Leisure and Luxury in the Age of Nero

The Villas of Oplontis near Pompeii

Leisure and Luxury in the Age of Nero Leisure and Luxury in the Age of Nero

Plan of Oplontis B

Plan of Oplontis B

Ground floor of the commercial-residential center, Oplontis B. The skeletons of 54 people were found in Room 10, which faced the sea. Hundreds of shipping jars for wine were found in the central courtyard where they were being filled when the eruption occurred.



Restored strongbox

A strongbox was required to secure the proceeds and records of all Roman commercial operations.

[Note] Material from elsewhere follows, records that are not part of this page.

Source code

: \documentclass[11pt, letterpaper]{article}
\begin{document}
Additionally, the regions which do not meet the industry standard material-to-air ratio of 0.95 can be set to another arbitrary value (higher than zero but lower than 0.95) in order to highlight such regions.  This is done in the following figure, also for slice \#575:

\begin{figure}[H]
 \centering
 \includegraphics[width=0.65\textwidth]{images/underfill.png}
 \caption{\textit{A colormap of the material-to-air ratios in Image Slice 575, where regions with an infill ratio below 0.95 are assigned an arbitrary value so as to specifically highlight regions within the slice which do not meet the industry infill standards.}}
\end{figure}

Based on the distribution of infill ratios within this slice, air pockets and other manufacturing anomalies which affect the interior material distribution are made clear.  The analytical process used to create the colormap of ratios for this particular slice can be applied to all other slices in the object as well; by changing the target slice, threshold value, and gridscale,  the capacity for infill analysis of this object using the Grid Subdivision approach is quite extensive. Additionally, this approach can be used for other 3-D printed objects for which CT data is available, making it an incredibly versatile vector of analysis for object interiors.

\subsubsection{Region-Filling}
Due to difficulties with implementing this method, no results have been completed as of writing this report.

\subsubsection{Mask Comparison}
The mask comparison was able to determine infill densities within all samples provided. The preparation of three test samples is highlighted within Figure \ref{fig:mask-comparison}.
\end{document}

On the lid of the strongbox, two dogs face each other. Near their heads are two small rectangular bases, on one of which a bronze duck perches—the second duck is missing. In the center of the lid, a female head emerges from a tondo (circle). The feet of the chest are decorated with two griffins in relief facing a crater (wine vessel). In the middle of the front of the chest is a square panel inlaid with a silver and copper head of Silenus, a follower of the god Bacchus (Dionysus). Above that panel is a bronze lion’s head with a ring in its mouth between two bronze busts of cupids. Above the lion an inlaid Greek inscription reads:

	“Pythonymos, Pytheas, and Nikokrates,
	the workers of Heracleides made this.”

	Πυθώνυμος Πυθέας Νικοκράτης
	οἱ Ἡρακλείδου ἄνδριοι ἐπιόουν

The strongbox has a complicated locking mechanism. The dog and duck sculptures on the lid hid the bolt that was used to close the chest. To open it, one first had to pull out the female tondo, which covered the keyhole. Internal bolts were then moved by pulling the lion’s head and rotating the cupid’s head.


Commerce and Wealth at Oplontis B


Restored strongbox from Oplontis B

Oplontis B (also known as Villa B “of Lucius Crassius Tertius”) was a small settlement consisting of townhouses, apartments, and a warehouse facility located just north of Pompeii on the coast of the Bay of Naples. Founded in the second century BC, it remained an active commercial and residential center until the eruption of Vesuvius destroyed it in AD 79. The warehouse centered on an impressive courtyard surrounded by a two-story stone colonnade with commercial spaces on the ground floor and apartments above. It is the only complex of its type known from this region. Although landlocked today, Oplontis B was situated on the ancient coast about two meters above sea level and probably included a dock or mooring place.

Italian excavations began in 1974, when the site was accidentally discovered during the construction of a gymnasium for a local middle school. In addition to unearthing a variety of buildings, the excavators found approximately 1,200 shipping jars (amphorae), industrial and household items, and the skeletons of 54 adults and children who died in the eruption while awaiting rescue by sea, several of them still wearing or holding their precious possessions.

One particularly striking artifact is the elaborately inlaid strongbox. Since a strongbox was required equipment for all Roman business establishments, we can speculate that it would have held the proceeds of the commercial activities carried on at the site.

The architecture, artifacts, and skeletons from this settlement have much to tell us about the people of Oplontis B as exporters and consumers of goods within local and Mediterranean trade networks in the Roman world and as ordinary Romans who lived, worked, and died there during the first century AD.